╭─ Extracted entries
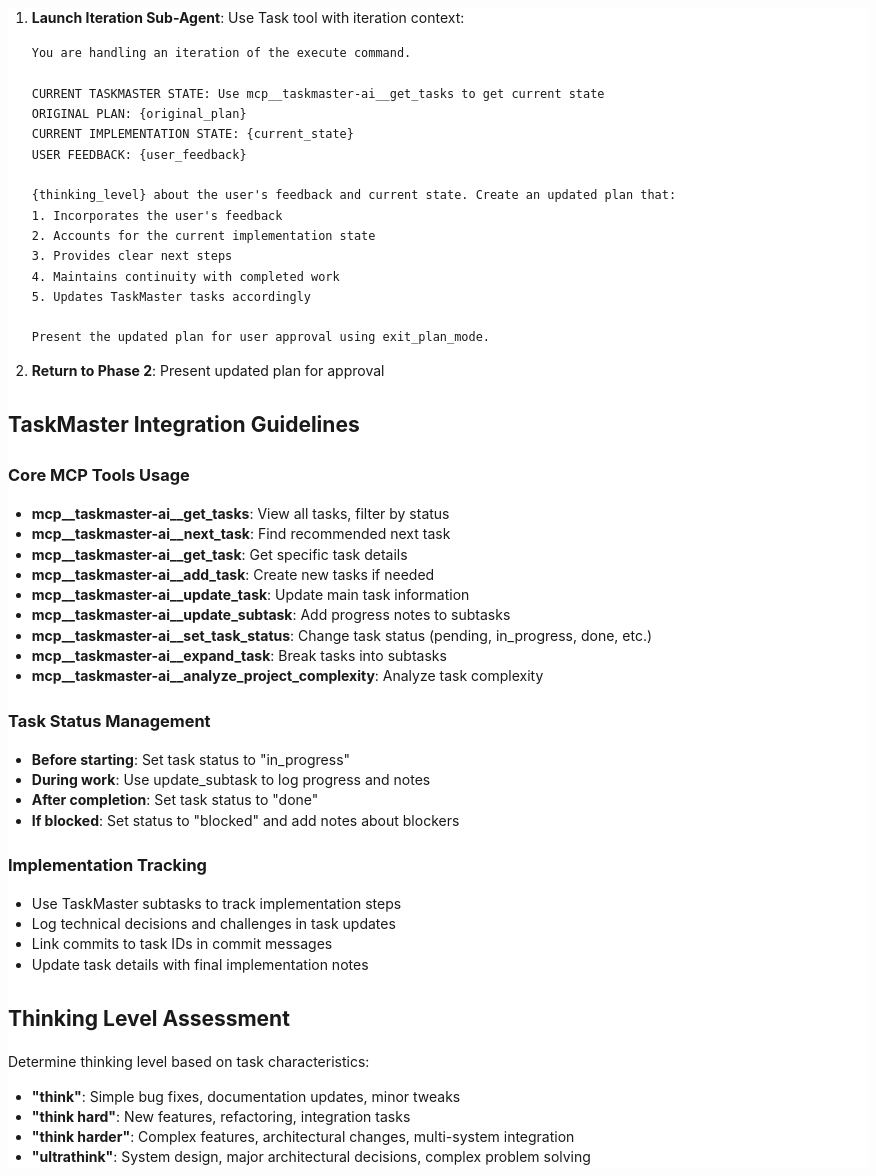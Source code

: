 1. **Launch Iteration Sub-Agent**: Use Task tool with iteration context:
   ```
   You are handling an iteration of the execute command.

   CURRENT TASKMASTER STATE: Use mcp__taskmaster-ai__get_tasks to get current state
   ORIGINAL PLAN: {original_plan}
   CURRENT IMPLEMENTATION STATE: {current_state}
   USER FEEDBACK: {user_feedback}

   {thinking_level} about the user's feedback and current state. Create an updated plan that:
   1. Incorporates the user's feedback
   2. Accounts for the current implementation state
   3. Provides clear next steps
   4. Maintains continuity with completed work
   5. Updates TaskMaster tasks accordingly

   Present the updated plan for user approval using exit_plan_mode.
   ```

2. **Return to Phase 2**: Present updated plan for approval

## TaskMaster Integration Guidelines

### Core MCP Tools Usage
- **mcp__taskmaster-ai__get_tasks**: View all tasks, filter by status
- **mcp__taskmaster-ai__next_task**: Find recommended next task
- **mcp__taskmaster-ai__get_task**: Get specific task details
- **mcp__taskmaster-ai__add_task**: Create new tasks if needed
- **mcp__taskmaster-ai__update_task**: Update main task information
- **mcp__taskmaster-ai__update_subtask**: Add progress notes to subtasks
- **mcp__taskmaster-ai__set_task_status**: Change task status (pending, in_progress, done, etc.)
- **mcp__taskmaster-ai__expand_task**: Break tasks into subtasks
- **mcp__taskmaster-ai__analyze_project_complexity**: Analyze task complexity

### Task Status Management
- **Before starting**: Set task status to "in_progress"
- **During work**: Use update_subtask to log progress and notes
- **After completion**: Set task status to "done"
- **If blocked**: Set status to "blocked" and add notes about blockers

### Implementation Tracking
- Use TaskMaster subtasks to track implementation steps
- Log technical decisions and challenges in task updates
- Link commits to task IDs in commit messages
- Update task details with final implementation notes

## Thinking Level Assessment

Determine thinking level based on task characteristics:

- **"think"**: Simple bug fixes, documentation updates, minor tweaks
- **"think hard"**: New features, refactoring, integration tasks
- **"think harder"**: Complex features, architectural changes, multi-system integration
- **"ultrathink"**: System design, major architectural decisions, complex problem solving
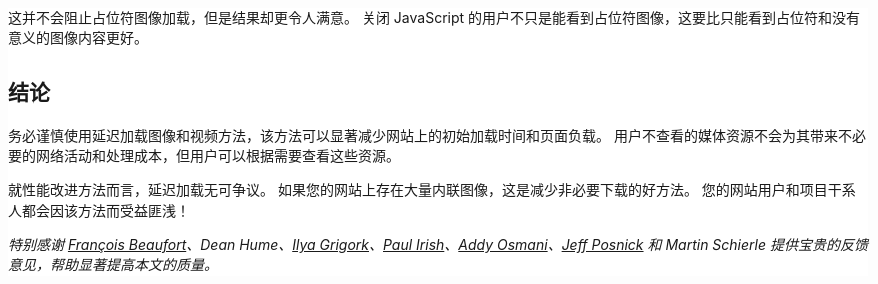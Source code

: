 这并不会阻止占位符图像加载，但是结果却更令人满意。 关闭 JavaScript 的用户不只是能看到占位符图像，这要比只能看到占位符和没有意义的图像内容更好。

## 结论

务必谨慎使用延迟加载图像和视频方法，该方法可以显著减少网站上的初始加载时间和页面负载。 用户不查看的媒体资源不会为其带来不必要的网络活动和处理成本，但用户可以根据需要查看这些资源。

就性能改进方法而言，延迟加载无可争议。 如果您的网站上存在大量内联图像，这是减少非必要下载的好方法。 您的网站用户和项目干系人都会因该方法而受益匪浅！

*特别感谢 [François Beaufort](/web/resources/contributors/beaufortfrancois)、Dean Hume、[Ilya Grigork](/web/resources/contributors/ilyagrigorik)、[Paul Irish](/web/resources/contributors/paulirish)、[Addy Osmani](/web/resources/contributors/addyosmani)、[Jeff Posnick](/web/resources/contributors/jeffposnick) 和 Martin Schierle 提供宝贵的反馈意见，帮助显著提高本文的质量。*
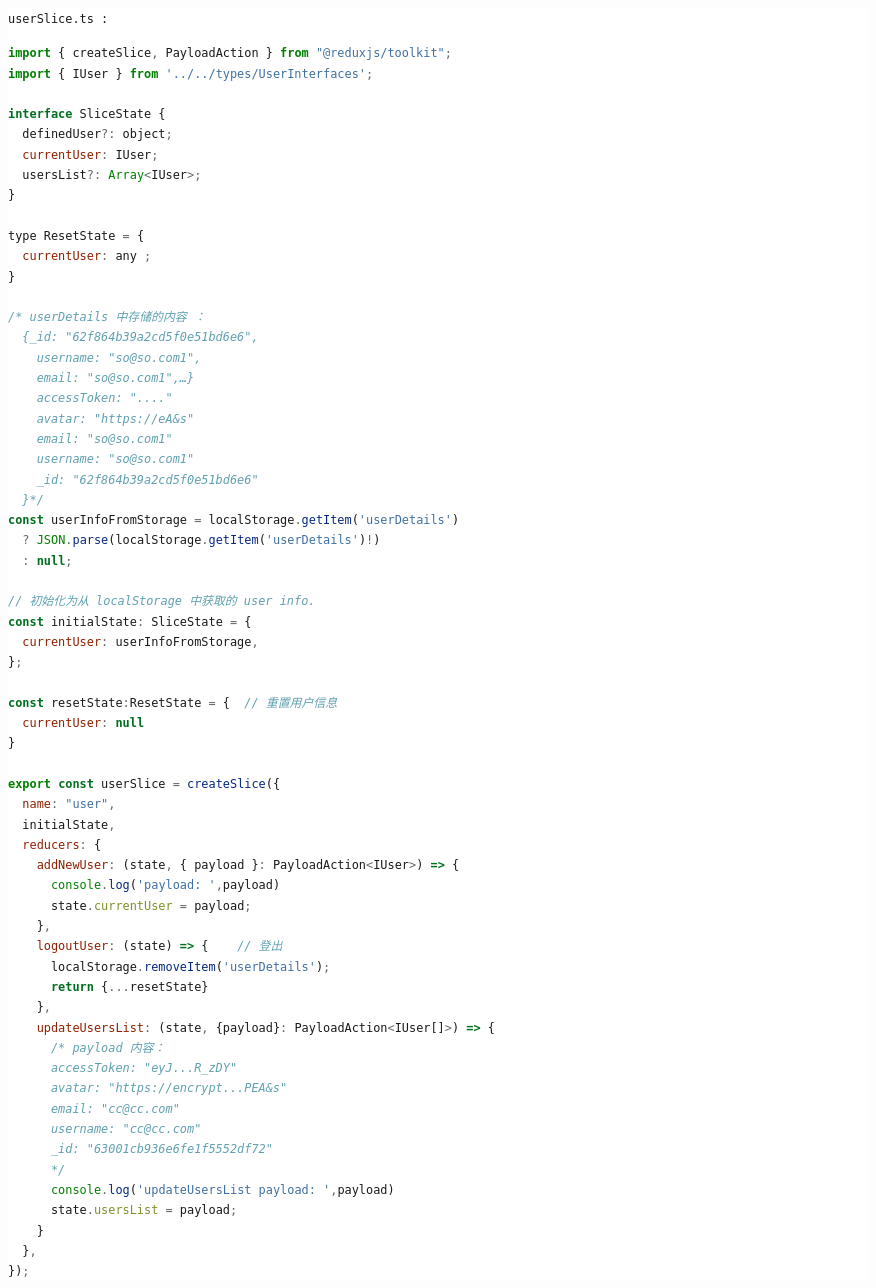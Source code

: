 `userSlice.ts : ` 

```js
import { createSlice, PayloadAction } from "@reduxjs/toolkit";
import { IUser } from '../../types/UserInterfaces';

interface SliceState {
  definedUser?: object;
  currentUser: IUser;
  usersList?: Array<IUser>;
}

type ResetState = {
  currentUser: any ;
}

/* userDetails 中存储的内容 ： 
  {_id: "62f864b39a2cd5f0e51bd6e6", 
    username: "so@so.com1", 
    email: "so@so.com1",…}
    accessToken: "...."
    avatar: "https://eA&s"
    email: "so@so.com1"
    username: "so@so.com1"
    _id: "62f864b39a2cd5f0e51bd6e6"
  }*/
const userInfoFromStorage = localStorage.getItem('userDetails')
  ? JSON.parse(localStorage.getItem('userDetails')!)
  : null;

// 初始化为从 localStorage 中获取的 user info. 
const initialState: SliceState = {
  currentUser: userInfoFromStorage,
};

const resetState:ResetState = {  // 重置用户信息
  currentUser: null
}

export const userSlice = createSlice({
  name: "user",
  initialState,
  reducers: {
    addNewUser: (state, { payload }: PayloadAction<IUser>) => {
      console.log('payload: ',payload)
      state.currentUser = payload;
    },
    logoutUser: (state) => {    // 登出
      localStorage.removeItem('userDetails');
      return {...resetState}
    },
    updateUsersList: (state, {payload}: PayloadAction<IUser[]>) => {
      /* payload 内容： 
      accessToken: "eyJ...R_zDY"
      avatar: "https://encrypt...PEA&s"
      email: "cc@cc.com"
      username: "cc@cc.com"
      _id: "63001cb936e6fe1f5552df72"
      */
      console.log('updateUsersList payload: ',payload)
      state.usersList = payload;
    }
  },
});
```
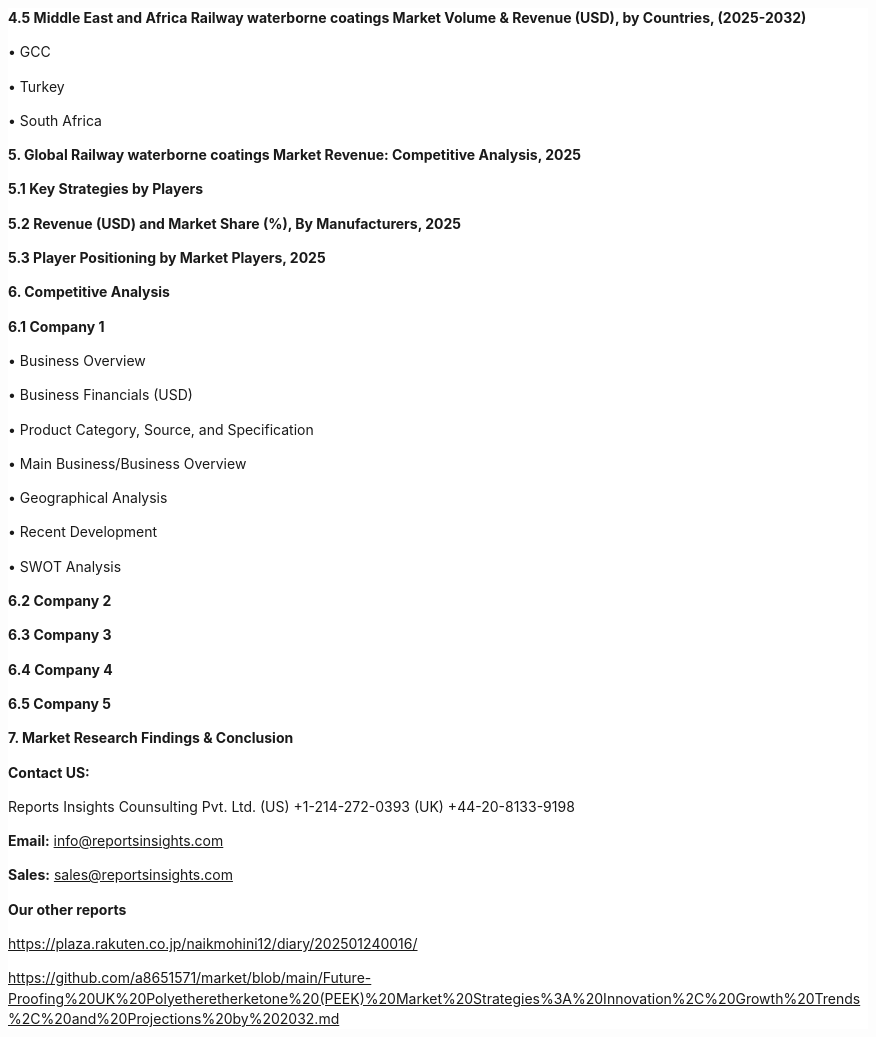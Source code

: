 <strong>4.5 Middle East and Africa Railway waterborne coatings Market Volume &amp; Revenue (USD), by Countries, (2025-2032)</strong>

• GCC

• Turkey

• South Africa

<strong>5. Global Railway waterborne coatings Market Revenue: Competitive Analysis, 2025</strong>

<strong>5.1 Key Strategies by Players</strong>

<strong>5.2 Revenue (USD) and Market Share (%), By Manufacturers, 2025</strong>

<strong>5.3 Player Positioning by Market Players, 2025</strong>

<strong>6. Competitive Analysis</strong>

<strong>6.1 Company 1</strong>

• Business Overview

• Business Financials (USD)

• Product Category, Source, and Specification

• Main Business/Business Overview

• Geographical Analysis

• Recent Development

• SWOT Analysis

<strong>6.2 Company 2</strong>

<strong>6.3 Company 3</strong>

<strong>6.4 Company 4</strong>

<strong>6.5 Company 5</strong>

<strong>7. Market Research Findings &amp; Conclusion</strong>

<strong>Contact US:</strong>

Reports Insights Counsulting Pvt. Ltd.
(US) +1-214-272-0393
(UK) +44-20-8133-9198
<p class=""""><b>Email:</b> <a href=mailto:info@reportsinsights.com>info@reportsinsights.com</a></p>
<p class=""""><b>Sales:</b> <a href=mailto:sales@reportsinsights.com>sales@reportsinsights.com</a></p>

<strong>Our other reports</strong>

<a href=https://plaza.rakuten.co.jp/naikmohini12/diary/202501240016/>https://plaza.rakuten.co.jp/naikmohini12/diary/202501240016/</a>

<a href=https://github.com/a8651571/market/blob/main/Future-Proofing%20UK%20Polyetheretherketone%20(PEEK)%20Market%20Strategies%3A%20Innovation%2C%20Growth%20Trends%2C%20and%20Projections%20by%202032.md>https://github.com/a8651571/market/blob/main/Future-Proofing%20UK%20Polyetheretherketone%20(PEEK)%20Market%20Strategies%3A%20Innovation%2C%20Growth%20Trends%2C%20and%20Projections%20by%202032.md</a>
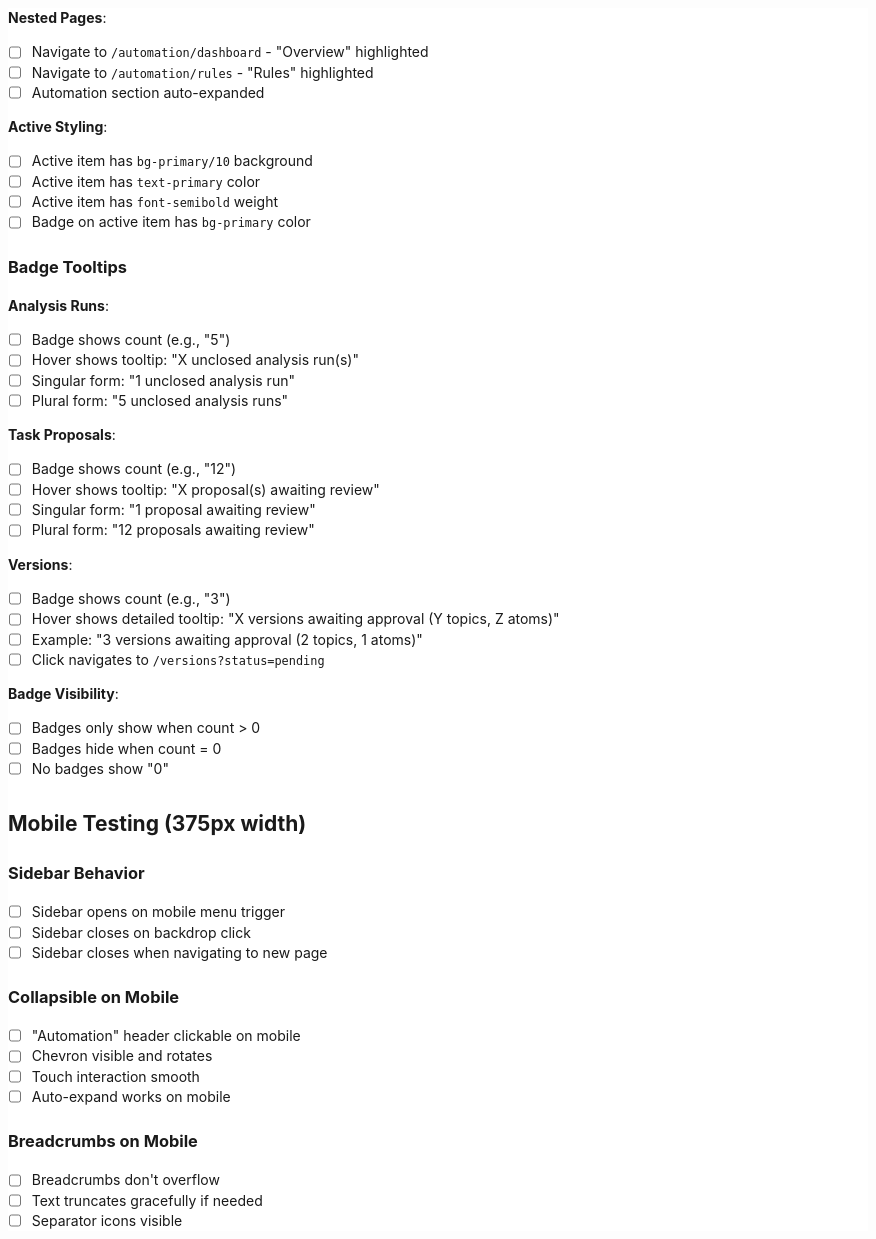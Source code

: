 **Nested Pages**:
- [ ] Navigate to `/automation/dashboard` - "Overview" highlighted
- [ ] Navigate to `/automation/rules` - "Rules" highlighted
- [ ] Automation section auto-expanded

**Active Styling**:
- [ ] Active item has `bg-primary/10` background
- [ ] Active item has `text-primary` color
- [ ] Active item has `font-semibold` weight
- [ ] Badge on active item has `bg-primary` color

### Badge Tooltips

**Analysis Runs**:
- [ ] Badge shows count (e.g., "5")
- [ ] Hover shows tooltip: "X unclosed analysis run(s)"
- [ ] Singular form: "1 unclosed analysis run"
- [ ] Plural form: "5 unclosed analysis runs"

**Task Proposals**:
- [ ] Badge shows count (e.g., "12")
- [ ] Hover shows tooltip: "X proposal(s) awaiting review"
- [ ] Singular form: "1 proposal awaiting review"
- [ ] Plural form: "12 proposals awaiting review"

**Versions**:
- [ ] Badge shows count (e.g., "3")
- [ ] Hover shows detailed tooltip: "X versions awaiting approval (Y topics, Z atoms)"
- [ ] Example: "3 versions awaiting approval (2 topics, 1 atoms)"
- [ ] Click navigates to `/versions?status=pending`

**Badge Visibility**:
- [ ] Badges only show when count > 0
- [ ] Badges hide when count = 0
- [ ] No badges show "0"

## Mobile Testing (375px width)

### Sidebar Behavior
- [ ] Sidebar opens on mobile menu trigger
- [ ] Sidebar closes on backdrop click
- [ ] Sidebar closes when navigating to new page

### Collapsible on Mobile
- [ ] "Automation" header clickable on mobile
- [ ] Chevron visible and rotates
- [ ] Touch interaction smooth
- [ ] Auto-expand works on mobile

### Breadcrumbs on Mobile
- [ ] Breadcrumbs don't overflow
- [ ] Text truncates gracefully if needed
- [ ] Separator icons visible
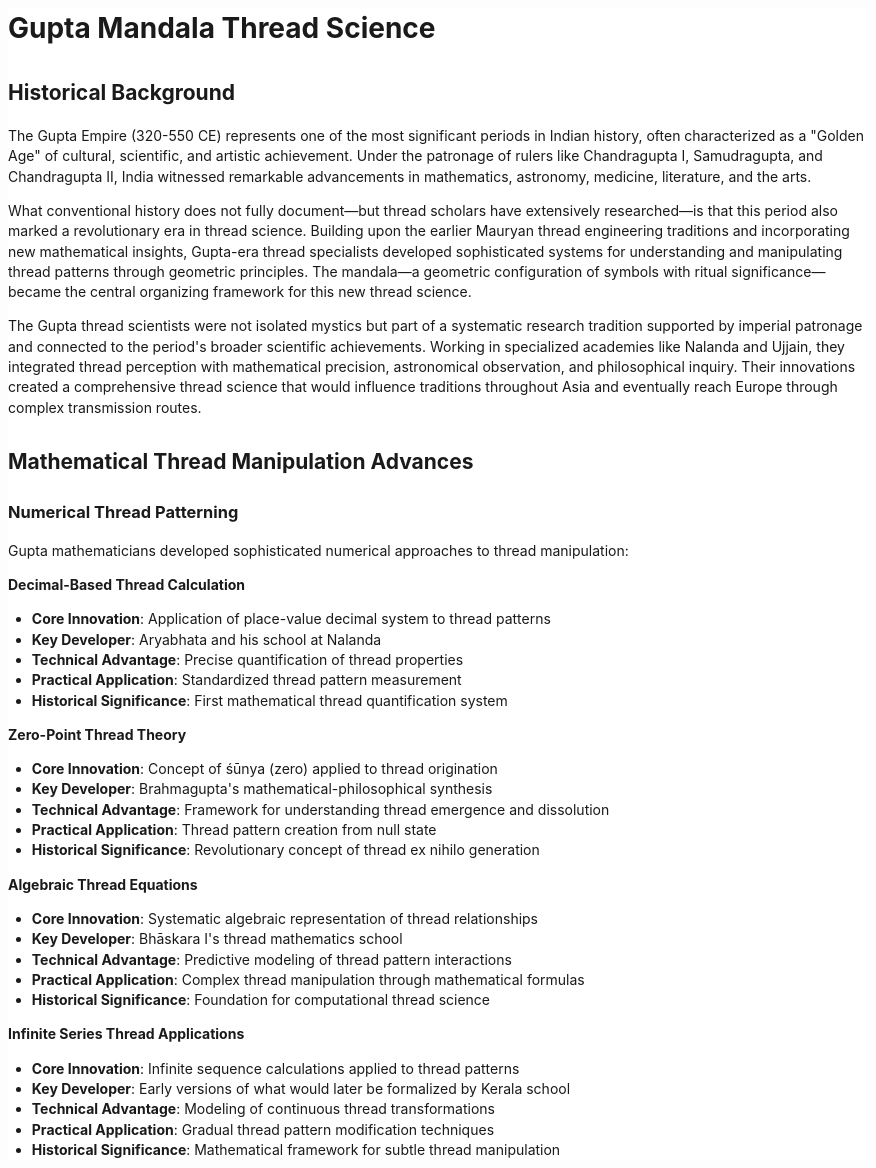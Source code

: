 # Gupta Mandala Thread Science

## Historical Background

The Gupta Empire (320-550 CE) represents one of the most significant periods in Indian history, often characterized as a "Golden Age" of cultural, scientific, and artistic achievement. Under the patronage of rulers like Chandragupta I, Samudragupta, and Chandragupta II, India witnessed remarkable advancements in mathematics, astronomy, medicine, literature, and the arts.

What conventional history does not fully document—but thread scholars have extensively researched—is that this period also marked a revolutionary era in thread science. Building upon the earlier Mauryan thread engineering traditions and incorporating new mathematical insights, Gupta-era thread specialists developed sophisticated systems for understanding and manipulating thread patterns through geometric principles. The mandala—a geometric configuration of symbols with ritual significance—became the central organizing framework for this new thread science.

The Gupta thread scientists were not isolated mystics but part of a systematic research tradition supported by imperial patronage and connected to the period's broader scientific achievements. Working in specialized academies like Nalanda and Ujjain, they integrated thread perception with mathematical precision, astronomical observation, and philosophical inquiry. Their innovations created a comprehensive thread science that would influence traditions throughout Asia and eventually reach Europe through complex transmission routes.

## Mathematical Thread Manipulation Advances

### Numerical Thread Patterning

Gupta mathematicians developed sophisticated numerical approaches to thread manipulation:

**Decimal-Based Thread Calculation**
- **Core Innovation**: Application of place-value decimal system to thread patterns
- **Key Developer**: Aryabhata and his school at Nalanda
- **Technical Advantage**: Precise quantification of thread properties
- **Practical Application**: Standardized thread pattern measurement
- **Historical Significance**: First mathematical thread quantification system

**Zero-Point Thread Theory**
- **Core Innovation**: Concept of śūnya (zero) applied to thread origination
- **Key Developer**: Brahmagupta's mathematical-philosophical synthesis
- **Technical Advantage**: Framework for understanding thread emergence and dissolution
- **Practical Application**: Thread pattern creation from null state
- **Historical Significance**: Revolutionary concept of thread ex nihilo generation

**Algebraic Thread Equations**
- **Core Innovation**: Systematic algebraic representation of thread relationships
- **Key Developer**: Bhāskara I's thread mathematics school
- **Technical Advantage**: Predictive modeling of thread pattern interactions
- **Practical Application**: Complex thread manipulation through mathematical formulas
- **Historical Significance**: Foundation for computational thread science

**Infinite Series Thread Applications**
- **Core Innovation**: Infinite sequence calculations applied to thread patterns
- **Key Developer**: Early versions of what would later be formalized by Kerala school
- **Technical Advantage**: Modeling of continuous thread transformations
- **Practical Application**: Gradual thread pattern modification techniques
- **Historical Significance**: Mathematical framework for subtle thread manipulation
╰─
In the listing above, find the line containing "- **Key Developer**: Bhāskara" and the line containing "Series Thread Applications**", then repeat those two lines and everything between them exactly.

Task result:
- **Key Developer**: Bhāskara I's thread mathematics school
- **Technical Advantage**: Predictive modeling of thread pattern interactions
- **Practical Application**: Complex thread manipulation through mathematical formulas
- **Historical Significance**: Foundation for computational thread science

**Infinite Series Thread Applications**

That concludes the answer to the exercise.